Last Updated on February 10, 2024 by News Desk
In India, there are no legal education institutions comparable to judicial academies for judges. This presents a challenge for the Supreme Court.
Justices Bela M. Trivedi and Pankaj Mithal of the Supreme Court bench pointed out shortcomings in the trial court’s legal representation during a bail request hearing for Souvik Bhattacharya, the son of Trinamool Congress State lawmaker Manik Bhattacharya. up the trial court, the accused had notably shown himself up without getting a summons; yet, the judge continued the case and ultimately denied bail. There was an appeal to the Supreme Court after the High Court affirmed this ruling.

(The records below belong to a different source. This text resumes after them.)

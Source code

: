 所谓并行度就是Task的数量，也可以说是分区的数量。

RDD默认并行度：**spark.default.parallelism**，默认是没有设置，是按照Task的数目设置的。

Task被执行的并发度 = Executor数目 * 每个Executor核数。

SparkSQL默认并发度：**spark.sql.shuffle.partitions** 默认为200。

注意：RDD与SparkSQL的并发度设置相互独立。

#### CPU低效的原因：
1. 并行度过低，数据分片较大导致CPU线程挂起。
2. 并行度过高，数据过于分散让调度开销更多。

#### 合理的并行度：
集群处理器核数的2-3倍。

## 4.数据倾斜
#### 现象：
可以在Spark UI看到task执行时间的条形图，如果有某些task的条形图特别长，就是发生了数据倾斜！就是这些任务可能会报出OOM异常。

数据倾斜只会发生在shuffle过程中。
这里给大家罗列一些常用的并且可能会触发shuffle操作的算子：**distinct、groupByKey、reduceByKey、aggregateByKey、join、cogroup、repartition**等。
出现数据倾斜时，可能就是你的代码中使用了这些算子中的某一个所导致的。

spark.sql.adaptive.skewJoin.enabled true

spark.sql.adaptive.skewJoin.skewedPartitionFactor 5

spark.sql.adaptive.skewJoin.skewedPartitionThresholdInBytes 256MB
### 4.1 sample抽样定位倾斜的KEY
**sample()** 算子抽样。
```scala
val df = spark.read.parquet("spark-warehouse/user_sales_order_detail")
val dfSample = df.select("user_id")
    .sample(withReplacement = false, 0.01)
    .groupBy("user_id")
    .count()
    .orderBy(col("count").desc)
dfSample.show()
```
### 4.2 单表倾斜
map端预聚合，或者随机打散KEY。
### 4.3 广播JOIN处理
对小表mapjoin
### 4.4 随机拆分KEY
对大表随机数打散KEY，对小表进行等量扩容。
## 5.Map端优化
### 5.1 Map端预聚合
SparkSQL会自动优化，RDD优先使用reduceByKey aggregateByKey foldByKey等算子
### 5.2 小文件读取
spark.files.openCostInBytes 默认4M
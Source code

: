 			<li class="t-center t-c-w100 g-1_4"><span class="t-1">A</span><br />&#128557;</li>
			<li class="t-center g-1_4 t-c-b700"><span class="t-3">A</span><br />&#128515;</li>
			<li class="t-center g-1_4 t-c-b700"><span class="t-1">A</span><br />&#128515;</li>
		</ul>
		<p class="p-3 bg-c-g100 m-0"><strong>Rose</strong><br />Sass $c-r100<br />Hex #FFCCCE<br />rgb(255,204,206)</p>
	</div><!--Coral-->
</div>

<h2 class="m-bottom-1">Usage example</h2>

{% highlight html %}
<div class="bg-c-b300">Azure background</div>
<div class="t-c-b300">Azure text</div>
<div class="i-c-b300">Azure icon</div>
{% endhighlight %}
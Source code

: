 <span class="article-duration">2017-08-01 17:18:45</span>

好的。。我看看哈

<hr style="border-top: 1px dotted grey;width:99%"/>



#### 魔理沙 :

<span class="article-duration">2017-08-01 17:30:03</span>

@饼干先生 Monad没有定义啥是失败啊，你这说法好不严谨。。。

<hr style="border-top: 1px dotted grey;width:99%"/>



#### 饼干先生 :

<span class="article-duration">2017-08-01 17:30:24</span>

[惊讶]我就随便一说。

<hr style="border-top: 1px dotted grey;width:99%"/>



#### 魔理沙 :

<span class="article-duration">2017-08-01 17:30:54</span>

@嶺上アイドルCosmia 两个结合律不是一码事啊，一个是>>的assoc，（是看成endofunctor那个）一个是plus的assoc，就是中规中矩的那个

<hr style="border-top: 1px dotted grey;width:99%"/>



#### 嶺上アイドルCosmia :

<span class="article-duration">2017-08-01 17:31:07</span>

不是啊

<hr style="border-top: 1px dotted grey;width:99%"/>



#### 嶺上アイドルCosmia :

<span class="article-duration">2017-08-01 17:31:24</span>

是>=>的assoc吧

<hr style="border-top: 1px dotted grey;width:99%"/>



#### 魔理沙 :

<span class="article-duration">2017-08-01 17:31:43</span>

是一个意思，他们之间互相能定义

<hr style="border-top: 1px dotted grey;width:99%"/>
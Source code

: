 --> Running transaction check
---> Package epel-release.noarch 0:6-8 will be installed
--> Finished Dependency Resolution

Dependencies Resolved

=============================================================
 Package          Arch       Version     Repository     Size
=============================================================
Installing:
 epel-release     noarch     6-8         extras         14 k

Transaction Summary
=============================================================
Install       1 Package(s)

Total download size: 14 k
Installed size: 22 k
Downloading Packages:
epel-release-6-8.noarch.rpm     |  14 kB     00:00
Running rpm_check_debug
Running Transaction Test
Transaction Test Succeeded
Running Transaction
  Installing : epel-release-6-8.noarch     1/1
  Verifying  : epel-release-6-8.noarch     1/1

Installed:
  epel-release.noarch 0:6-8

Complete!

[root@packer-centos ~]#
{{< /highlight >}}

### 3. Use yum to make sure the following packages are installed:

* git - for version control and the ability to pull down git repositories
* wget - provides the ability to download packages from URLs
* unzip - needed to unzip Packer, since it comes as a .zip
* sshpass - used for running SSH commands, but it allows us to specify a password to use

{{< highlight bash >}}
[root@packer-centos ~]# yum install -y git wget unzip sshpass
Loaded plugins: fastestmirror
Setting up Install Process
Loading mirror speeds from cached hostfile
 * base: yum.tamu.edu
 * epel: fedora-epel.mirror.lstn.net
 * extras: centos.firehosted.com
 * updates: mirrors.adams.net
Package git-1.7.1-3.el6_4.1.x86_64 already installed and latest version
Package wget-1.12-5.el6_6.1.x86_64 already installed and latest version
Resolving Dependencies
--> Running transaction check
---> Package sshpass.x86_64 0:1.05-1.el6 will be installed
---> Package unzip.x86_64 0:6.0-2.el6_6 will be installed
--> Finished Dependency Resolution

Arguments Presented by Parties:
The bench expressed worry about the lack of a comparable institution for attorneys, despite judges and magistrates receiving training at judicial schools. They emphasized how it is customary in other nations for attorneys to hold certifications from legal education institutions prior to entering the practice of law. To successfully practice law, the court proposed requiring all attorneys to earn certification from accredited law academies. This remark highlights the need of providing attorneys with thorough training in order to guarantee competence and compliance with legal protocols.
Judgment Delivered by the Court:
The Supreme Court underlined the necessity of creating legal education institutions akin to judicial academies for judges. They emphasized that the equitable administration of justice depends on guaranteeing attorneys’ expertise via formal training. The court considered the case’s facts and noted the legal representation’s shortcomings in considering the bail request. The particular ruling about the bail request is not disclosed, but the matter of training programs for attorneys was discussed, indicating a possible change in the legal system that would guarantee higher standards of legal service in India.